II - L’augmentation des ressources
- Le budget cybersécurité demandé par le DoD est
de 5.1 milliards de $US en 2015 (pour un budget TIC de 36 milliards pour le
seul DoD). Ce budget cybersécurité est en hausse de 1 milliard de $entre 2013
et 2014.
- L’accroissement des capacités s’accompagne de
l’augmentation des ressources humaines, passant de 1000 hommes à 6200, entre
2013 et fin 2016. Les forces cyber sont composées à 80% de militaires, 20% de
civils.
III - La prise en compte de l’environnement international
Les règles établies par les Etats-Unis pour assurer
leur cyberdéfense disposent d’un cadre réglementaire national. Mais les
décisions prises au sein de l’arène internationale (dans le cadre de la
convention de Budapest, des résolutions des Nations Unies, du droit
international des conflits armés, du droit des contremesures, de l’OTAN, de
l’UIT, d’accords bilatéraux, mais encore d’institutions comme le G8, l’APEC,
l’ASEAN, l’OAS (Organization of American States), la ligue des pays arabes, l’OCDE,
l’OSCE…) pourraient avoir un impact sur les règles appliquées par le
gouvernement américain pour l’action de ses propres forces de défense. Cette
dimension internationale est prise en compte par les Etats-Unis dans sa
stratégie internationale publiée en 2011, International Strategy for
Cyberspace, qui appelle à une forte coopération bilatérale et multilatérale,
ainsi qu’à une forte participation du secteur privé. Le gouvernement ne
souhaite pas de nouvelle convention internationale, s’appuyant sur la convention
de Budapest, jugée suffisante. Le droit international est également
commenté : le Département d’Etat définit les conditions dans lesquelles
une cyberattaque peut être qualifiée d’usage de la force (septembre
2012) : celles dont résultent des pertes en vies humaines ou des
destructions significatives. Cette
lecture insiste sur les effets, recherchés et produits, et non sur les moyens
employés. Mais l’usage de cyberattaques sans effets cinétiques relève parfois
aussi du conflit armé : les cyberattaques contre des réseaux pendant un
conflit armé sont des actes de guerre et doivent être traitées comme tels
(réponse proportionnée).
IV - L’étude
formule pour conclure plusieurs questions :
- Le droit en vigueur est-il suffisant ?
- Comment les responsabilités du
cyber-commandement et du Département de la défense s’imbriquent-elles juridiquement
avec les obligations et prérogatives du secteur privé en matière de
cybersécurité ? Les auteurs rappellent l’existence du principe de Posse Comitatus,
qui interdit le recours à l’armée pour régler des questions de police/sécurité intérieure. Or
l’obligation faite au Cyber Command de contribuer à la protection des
infrastructures critiques suppose de facto un soutien au secteur privé, qui est
propriétaire de la majorité des infrastructures critiques du pays. La
protection de biens privés par l’armée en temps de paix ne viole-t-elle pas ce Posse Comitatus ?

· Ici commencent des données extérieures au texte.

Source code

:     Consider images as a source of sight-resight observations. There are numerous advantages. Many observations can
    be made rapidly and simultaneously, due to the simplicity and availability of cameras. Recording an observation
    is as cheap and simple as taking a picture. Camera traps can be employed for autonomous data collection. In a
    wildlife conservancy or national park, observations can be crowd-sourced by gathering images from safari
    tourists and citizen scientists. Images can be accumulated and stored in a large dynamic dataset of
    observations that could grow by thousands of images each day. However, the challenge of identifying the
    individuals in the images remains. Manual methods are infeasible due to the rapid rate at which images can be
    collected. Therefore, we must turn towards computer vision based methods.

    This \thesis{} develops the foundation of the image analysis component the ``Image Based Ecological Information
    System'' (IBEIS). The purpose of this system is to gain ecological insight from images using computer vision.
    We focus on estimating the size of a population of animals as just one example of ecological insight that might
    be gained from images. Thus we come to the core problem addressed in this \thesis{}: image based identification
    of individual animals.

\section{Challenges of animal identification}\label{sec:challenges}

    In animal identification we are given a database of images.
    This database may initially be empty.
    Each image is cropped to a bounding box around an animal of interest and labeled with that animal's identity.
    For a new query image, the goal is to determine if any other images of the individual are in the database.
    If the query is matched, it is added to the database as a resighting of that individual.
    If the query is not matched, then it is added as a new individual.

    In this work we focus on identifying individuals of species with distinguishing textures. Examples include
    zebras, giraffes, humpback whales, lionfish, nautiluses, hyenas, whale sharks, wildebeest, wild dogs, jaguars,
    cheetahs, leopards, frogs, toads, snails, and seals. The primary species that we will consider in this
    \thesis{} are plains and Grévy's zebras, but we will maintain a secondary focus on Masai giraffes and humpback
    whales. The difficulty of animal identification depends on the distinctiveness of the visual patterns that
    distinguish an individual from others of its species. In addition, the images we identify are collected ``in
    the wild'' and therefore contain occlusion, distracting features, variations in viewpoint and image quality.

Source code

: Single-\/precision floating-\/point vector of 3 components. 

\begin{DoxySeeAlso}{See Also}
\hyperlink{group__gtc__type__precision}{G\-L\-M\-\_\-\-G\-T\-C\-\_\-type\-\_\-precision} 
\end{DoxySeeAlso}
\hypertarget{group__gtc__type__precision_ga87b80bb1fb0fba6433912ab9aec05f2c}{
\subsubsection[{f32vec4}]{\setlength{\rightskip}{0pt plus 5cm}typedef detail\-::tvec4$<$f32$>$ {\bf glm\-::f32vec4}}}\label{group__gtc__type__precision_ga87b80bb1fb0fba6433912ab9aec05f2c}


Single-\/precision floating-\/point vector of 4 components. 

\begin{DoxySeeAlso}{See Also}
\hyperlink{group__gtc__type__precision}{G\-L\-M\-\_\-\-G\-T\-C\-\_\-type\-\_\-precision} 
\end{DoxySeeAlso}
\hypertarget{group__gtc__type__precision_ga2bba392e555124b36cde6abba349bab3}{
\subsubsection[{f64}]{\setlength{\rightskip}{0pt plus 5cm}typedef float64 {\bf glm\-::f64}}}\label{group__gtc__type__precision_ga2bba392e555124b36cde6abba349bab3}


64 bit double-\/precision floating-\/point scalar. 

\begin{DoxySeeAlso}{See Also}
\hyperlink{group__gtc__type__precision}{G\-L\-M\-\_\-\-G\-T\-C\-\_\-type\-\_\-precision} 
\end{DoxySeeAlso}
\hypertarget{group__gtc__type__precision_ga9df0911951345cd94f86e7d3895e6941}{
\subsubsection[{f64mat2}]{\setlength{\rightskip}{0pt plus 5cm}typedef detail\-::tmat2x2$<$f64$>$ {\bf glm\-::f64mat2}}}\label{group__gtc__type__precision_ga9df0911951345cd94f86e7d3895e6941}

- Le cyber commandement doit-il être son propre
commandement unifié ? La frontière entre opérations de renseignement et
opérations militaires offensives est très étroite, en raison de la localisation
du cyber commandement et de la NSA dans de mêmes enceintes, et de la direction
des deux institutions par un même homme. Le renseignement cyber (computer
network exploitation) est très proche des cyberattaques (computer network attacks).
Ne faut-il pas, pour éviter les conflits entre USC Title 50 et USC Title 10, donner
une contrôle civil à la NSA et faire du Cyber Command un commandement unifié,
et non plus une structure placée sous le Stratcom ? Le problème essentiel
semble résider dans l’attribution à un seul individu de la direction de la NSA
et du Cyber Command, l’une relevant de l’USC Title 10 l’autre de l’USC Title
50, qui définissent des règles concurrentes ?
- Une cyber-force séparée est-elle
nécessaire ? Si le cyberespace est bien une 5° dimension, pourquoi ne pas
lui attribuer une force spécifique ? La question demeure, avec d’un côté
les partisans d’une arme propre, de l’autre ceux qui défendent la particularité
du cyberespace, à savoir sa transversalité.